We are dealing with real people in these stories. They are so real they come off the page and talk to you. Diaz has created characters so real that we actually empathize and eventually care for them. Therein lies Diaz's strongest gift in the field of writing.

All of the stories are top notch, but the one that stands out the most is "Negocios".

If the narrative voice of Raymond Carver were the guy sitting on the bar stool next to you, the voice of Junot Diaz is that of illegitamite latino brother you are meeting for the first time, you and your brother both having had a life of poverty. Both authors write smooth as an oral storyteller. Each in a friendly, enticing, inviting voice.

Check this book out.

Rating: 5 stars
Summary: Beautiful and stunning
Review: This book is a most honest and basic portrayal of humanity. Diaz's language is simple yet beautiful, and his themes are universal yet deeply challenging. The book follows the lives of different people, mostly Dominican, but it's characters relate to the reader's most basic human soul in the same way that Holden Caulfield does. A Brilliant Work

Rating: 5 stars
Summary: The Immigrant Experience
Review: This exceedingly strong debut collection of stories is set in the ghettos of the Dominican Republic and New Jersey, but most of all in the invisible psychic landscape of the immigrants who move from the first to the latter. Six of the ten stories here may be familiar to readers of The New Yorker, Story, or other well-regarded literary mags in whose pages they previously appeared. Díaz's stories offer grimly matter-of-fact accounts of harsh childhoods in harsh environments where fathers are either feared or absent and mothers are exhausted and resigned to their fate.
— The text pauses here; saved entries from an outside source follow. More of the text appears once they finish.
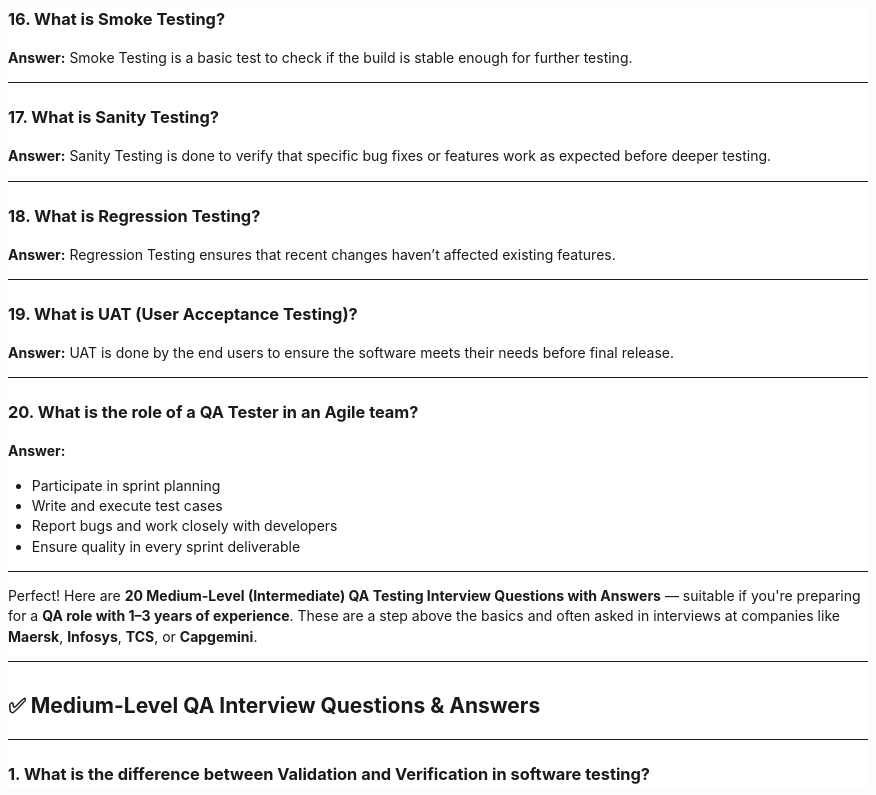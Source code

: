 
### **16. What is Smoke Testing?**

**Answer:**
Smoke Testing is a basic test to check if the build is stable enough for further testing.

---

### **17. What is Sanity Testing?**

**Answer:**
Sanity Testing is done to verify that specific bug fixes or features work as expected before deeper testing.

---

### **18. What is Regression Testing?**

**Answer:**
Regression Testing ensures that recent changes haven’t affected existing features.

---

### **19. What is UAT (User Acceptance Testing)?**

**Answer:**
UAT is done by the end users to ensure the software meets their needs before final release.

---

### **20. What is the role of a QA Tester in an Agile team?**

**Answer:**

* Participate in sprint planning
* Write and execute test cases
* Report bugs and work closely with developers
* Ensure quality in every sprint deliverable

---

Perfect! Here are **20 Medium-Level (Intermediate) QA Testing Interview Questions with Answers** — suitable if you're preparing for a **QA role with 1–3 years of experience**. These are a step above the basics and often asked in interviews at companies like **Maersk**, **Infosys**, **TCS**, or **Capgemini**.

---

## ✅ **Medium-Level QA Interview Questions & Answers**

---

### **1. What is the difference between Validation and Verification in software testing?**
The stories set in the DR are from a youth's perspective, and have the unmistakable whiff of the autobiographical about them. In "Ysrael", the narrator and his brother are sent to the campo for the summer to live with relatives. There, they are casually cruel to a local boy whose face was disfigured by a pig. The boy later turns up as the subject of "No Face", which attempts to delve into his mind, with lesser effect than almost all the other stories. A third story, "Arguantando" follows the family from "Ysrael" as they wait to hear from their father, who has moved to the US. The final and longest story in the collection, "Negocios", explains the father's journey to the US and his many trials and tribulations before he can bring his family over.

The stories set in the US follow the young boy as he grows older in New Jersey-where shoplifting, drug dealing, and eventually work replace the poverty of the slums of Santa Domingo. "Fiesta, 1980" is the best car-sickness story you're likely to read and "How To Date" is a quick guide to interracial dating, perhaps overly flip when compared to the other stories. In "Aurora", a teenage drug dealer (the young boy grown older?) daydreams about a normal life with a crack-addicted girl. The same character reappears in "Drown", describing a former close friend's homosexual advances and his own ambivalence.

My favorite two stories were "Boyfriend" and "Edison, New Jersey". The first is a very brief story about a young man overhearing his downstairs neighbor's breakup, and working up the courage to eventually speak to her. The second is about a young man who helps deliver and assemble pool tables for a living and his well-meaning attempt to help a Dominican girl escape a life of sexual service. Both stories contain a wistful nostalgic air that's both dead on and haunting. All of Díaz's stories are immensely satisfying, and taken as a whole, they form an excellent picture of the Dominican immigrant experience. It's been six years now since this collection came out, and hopefully we'll be seeing something new soon from him.